I was taking a piss and started puking. I pissed myself and made a mess in the bathroom. Passed out, then got up and went back out from 11pm to 5am.
I changed 4 diapers and slept horribly in our hot apt. Now, I'm at my inlaws house watching the Rangers get pummeled. Oh how our lives differ.
i just renamed my vag "the sorting hat"
there's got to be a less slutty way to tell him the baby isn't his
i just uploaded pictures of my nephew, and you & d puking in the same toilet. i think i should keep them in the same album. show my nephew what he has to look forward to.
Um, yeah. You lit my birthday candles with a joint. Mom= not happy.
Finished the final in under ten minutes and then puked in the bushes outside. I don't even care if I graduate anymore.
I'm standing outside of the bar watching homeless men teach a kid how to pee of the sidewalk.
ttyl tear gas
I'm sitting at home, day drinking, while watching crossroads with brittany spears. I'm not the person you should be asking for advice right now.

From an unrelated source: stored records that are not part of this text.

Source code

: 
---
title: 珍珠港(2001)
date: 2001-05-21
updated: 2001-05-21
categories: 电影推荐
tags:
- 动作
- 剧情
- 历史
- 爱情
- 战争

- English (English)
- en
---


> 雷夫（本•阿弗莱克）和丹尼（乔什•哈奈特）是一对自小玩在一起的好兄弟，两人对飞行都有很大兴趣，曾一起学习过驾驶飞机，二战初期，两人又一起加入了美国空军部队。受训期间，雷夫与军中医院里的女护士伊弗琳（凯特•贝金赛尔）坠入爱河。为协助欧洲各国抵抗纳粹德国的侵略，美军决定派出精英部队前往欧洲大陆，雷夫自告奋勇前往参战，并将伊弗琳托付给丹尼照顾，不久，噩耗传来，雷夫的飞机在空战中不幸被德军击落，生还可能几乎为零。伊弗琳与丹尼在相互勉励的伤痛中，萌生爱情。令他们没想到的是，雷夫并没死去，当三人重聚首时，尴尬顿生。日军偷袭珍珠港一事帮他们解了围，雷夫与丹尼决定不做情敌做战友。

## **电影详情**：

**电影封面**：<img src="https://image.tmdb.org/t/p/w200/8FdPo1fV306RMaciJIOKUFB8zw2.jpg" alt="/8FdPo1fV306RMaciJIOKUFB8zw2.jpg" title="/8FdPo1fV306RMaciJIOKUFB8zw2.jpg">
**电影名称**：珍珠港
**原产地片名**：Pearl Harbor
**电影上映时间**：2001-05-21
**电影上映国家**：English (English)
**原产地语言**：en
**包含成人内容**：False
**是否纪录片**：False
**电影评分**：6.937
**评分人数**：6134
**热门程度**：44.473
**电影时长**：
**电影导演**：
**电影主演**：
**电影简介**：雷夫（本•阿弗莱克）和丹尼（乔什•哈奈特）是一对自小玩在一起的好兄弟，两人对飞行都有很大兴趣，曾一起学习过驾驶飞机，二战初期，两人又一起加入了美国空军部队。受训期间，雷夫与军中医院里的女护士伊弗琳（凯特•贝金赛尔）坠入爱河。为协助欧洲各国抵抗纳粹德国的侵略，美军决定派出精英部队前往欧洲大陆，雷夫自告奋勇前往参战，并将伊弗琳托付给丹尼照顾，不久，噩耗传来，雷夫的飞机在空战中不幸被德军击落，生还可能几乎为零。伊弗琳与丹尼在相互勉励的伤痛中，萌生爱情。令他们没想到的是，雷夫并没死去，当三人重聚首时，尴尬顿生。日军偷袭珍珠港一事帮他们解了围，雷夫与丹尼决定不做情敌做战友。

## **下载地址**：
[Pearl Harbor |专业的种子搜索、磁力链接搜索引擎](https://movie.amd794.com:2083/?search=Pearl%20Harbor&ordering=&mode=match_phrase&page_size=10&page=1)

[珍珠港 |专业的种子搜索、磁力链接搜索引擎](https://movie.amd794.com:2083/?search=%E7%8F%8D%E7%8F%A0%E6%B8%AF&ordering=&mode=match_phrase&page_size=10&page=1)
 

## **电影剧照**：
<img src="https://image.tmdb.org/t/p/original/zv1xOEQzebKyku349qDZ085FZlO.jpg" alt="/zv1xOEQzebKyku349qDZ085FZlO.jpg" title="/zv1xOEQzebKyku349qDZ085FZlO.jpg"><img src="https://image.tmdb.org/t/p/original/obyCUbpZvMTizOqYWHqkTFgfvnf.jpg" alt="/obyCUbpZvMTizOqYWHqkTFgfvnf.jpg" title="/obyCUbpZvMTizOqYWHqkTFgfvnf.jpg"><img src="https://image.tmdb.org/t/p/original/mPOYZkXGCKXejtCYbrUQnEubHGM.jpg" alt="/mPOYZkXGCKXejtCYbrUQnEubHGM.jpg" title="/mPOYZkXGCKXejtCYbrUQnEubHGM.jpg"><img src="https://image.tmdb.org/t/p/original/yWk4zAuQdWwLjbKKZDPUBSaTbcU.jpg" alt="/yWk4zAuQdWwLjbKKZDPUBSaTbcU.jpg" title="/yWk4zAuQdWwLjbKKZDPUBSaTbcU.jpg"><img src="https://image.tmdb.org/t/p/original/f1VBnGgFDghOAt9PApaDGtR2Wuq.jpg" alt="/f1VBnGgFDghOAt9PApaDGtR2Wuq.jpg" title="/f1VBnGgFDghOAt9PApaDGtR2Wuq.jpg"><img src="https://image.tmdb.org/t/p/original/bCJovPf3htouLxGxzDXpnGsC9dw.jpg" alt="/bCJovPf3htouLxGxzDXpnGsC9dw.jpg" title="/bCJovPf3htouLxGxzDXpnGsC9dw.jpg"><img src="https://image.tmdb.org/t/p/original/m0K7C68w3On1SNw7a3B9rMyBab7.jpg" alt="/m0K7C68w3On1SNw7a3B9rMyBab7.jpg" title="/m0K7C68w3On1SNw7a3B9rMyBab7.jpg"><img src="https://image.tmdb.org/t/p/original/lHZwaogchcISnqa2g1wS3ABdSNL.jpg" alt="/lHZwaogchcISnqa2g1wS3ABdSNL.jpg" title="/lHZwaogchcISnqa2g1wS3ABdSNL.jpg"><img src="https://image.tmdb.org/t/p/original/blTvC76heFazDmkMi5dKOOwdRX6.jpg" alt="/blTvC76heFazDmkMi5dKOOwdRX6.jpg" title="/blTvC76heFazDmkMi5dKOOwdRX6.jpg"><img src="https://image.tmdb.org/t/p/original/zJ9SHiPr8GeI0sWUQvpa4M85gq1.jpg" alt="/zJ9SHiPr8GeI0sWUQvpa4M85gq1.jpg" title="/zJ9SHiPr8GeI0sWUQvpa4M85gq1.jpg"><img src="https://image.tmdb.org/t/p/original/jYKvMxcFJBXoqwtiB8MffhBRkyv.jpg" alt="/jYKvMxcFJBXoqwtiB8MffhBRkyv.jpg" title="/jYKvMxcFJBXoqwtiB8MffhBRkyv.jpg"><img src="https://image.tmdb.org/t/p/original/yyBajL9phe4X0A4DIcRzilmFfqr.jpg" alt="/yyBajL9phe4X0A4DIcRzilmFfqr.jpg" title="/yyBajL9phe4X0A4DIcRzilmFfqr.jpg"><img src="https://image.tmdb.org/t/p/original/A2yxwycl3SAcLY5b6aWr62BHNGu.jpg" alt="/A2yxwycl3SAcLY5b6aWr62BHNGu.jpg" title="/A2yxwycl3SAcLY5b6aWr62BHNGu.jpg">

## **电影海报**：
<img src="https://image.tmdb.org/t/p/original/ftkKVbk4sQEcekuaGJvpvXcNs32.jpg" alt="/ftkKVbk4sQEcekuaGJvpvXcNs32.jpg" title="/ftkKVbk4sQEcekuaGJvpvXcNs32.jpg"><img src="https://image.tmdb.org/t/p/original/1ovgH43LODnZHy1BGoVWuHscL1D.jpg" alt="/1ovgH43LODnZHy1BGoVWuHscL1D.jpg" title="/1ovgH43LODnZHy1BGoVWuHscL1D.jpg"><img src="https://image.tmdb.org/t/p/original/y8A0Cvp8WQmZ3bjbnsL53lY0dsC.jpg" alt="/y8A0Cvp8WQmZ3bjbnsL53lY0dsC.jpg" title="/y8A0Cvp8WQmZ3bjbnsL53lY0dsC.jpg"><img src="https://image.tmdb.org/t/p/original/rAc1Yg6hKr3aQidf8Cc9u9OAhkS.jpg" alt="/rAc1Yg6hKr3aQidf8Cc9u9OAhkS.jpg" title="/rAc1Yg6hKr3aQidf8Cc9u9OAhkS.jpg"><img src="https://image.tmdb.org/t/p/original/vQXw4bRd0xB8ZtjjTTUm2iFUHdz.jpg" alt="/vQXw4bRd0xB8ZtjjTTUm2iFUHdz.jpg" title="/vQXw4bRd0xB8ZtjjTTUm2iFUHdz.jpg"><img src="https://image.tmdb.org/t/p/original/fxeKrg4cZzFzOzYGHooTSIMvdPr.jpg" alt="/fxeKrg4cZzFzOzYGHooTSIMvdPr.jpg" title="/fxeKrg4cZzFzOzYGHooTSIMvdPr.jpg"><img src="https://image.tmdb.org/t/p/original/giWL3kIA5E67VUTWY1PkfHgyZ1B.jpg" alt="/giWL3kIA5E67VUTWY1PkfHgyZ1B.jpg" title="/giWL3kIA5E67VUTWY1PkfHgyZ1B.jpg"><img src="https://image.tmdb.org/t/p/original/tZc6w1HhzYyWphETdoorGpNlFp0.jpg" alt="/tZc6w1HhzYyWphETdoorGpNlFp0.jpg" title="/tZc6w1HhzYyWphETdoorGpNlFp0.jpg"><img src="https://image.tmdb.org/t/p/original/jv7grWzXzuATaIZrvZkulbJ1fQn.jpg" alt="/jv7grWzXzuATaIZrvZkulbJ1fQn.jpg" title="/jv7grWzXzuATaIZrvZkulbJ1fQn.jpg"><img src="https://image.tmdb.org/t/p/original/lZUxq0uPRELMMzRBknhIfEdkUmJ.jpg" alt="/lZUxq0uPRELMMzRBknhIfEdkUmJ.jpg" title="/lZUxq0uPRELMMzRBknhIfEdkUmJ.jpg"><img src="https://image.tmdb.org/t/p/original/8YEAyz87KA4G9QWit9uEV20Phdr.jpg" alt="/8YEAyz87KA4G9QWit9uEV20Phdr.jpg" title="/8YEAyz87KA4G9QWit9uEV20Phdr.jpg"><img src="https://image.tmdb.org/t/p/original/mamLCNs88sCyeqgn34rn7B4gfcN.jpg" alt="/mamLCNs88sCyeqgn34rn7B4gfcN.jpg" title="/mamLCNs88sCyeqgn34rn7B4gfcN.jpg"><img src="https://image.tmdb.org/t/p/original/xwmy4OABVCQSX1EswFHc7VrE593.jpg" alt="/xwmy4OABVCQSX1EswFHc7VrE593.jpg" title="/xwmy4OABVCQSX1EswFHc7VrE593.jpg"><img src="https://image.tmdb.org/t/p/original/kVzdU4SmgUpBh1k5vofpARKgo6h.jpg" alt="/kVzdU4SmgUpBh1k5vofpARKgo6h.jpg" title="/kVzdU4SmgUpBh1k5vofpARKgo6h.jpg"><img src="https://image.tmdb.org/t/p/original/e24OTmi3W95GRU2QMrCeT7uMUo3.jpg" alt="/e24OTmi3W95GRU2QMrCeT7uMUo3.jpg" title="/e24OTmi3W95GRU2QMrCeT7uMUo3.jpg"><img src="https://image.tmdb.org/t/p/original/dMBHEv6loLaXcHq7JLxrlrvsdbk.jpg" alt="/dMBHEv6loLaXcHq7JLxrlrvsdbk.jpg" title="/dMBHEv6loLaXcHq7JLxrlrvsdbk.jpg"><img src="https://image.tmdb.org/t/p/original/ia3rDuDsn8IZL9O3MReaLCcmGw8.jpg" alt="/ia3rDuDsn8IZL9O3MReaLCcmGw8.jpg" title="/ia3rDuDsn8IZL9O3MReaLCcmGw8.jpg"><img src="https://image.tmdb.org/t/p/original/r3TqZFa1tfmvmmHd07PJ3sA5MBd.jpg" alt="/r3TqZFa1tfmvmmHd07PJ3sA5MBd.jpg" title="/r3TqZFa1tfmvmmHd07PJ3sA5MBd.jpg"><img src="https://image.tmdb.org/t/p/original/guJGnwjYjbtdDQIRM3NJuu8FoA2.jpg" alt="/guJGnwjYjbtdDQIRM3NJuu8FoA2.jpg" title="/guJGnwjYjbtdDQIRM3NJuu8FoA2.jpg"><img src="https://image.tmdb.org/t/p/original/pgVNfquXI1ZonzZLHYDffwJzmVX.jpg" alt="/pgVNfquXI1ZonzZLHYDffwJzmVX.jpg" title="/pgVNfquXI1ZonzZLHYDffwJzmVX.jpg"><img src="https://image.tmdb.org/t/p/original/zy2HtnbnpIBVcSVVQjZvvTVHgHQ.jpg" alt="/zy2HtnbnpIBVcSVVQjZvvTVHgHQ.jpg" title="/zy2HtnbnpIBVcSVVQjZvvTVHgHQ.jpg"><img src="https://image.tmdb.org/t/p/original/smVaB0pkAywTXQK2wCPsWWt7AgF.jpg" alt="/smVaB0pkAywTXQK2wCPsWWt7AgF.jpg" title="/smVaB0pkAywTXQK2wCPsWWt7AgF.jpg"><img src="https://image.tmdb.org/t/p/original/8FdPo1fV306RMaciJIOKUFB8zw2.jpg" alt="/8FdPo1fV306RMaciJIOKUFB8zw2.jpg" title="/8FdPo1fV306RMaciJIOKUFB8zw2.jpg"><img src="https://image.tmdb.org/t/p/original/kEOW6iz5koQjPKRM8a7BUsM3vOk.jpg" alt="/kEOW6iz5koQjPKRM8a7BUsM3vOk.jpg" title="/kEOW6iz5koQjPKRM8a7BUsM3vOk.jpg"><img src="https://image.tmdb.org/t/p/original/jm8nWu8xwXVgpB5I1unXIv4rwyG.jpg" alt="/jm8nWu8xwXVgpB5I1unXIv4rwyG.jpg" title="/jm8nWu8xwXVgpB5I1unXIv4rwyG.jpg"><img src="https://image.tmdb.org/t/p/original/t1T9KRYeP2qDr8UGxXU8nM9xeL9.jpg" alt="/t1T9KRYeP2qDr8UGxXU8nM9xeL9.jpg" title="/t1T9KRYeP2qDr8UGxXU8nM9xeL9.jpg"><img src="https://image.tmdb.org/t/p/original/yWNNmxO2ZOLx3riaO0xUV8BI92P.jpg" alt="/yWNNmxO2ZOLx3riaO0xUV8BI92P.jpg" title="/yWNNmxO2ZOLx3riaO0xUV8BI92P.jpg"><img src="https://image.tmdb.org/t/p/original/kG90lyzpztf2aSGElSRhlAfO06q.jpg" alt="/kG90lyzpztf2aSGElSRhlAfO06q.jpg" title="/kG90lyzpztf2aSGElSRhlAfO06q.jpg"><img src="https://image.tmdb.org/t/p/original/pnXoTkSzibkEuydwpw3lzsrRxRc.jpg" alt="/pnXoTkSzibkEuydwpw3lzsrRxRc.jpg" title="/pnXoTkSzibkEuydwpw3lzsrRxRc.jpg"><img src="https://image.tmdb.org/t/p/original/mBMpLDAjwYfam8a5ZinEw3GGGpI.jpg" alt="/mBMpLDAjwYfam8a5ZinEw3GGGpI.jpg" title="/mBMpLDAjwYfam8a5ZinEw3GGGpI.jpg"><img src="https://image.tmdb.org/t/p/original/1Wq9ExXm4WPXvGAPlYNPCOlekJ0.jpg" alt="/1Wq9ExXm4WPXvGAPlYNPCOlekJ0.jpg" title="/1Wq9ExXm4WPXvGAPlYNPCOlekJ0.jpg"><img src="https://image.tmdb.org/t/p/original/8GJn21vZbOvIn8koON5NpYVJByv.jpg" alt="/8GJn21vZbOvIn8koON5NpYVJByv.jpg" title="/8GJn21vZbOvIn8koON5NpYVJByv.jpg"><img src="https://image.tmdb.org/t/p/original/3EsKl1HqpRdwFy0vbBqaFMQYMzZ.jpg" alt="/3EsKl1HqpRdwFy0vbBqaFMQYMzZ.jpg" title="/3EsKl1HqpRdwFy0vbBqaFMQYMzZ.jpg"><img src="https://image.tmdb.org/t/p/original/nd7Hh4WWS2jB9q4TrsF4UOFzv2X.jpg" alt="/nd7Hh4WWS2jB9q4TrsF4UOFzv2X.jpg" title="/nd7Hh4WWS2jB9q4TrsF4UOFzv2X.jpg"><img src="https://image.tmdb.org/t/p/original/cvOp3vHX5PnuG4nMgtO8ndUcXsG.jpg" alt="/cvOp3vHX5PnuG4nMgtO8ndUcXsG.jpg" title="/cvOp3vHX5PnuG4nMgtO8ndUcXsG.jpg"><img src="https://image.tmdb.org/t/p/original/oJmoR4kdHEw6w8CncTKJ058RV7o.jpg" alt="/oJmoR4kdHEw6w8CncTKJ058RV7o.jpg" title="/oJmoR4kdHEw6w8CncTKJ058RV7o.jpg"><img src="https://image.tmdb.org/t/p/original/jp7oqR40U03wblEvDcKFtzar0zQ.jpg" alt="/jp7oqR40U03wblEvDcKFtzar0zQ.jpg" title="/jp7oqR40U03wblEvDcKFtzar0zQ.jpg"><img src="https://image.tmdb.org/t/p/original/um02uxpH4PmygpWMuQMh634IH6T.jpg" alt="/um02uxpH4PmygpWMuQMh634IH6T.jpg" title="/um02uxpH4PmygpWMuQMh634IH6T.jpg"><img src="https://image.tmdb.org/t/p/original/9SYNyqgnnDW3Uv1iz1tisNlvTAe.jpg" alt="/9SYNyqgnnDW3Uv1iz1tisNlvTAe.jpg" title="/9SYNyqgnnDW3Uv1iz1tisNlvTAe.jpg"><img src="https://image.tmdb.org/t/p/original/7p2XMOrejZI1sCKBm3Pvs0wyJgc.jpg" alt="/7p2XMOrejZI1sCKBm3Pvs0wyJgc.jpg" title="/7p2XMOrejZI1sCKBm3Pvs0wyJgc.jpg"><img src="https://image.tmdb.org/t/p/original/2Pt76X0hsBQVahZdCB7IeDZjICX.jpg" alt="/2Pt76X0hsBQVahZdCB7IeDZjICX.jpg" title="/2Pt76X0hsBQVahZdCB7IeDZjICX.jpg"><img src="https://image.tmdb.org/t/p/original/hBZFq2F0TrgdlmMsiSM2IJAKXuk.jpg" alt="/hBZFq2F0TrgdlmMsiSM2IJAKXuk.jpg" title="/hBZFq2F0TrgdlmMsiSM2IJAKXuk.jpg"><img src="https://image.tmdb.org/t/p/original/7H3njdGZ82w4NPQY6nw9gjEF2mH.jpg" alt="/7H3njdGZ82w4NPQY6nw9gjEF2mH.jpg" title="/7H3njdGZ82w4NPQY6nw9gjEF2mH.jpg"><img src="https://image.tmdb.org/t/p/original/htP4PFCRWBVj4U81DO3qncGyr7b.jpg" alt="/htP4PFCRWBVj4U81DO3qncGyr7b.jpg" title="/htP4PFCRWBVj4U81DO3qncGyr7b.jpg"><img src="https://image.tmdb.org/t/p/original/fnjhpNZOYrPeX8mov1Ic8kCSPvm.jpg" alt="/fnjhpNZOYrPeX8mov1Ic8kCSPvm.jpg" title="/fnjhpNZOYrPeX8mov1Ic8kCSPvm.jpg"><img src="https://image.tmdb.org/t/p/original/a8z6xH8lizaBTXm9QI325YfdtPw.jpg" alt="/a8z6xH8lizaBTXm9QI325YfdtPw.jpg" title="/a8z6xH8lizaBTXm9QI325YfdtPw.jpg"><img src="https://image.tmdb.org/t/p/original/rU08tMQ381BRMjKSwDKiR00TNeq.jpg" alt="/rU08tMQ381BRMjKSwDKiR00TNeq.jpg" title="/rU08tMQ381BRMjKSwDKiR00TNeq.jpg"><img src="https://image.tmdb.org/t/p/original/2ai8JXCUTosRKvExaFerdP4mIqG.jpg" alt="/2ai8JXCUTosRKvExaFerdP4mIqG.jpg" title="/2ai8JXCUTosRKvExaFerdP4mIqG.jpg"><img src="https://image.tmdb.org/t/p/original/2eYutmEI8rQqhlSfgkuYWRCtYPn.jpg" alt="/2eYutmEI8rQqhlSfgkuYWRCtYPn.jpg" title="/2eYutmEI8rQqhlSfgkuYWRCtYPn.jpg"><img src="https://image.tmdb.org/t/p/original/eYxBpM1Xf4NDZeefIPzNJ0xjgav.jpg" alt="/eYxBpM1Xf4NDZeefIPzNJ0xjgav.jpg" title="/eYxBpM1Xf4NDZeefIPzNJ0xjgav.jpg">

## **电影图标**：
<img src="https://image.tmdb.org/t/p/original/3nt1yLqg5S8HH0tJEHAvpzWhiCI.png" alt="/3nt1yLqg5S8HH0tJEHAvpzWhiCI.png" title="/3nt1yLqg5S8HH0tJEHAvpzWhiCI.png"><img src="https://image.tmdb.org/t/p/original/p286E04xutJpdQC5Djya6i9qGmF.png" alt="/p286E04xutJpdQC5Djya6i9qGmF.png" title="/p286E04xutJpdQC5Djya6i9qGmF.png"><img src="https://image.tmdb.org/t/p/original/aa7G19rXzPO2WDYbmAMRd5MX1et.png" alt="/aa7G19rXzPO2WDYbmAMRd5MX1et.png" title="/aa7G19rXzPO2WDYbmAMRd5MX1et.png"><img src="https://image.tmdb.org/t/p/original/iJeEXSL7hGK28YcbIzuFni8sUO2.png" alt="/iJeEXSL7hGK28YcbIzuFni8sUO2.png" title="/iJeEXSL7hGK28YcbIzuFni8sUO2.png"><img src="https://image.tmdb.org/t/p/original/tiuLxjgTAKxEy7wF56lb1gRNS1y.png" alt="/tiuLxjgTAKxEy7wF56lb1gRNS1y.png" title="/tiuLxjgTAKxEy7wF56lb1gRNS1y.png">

You were pouring Patron into the window of the squad car trying to get the police dog to drink it
So thats why that cop beat my ass?
Probably
I'm going to try and loofah my hangover away.
Update: It didn't work
Yeah i just finished watching someone play ping pong with his penis it didn't fully register until after a few seconds
TYLER OWES ME SO MUCH
I LET A CREEPY MAN I DONT KNOW SUCK ON MY NIPPLES
Can you please stop fucking every bartender in the city? Just once I want to have a Jack and Coke without fielding questions about your availability.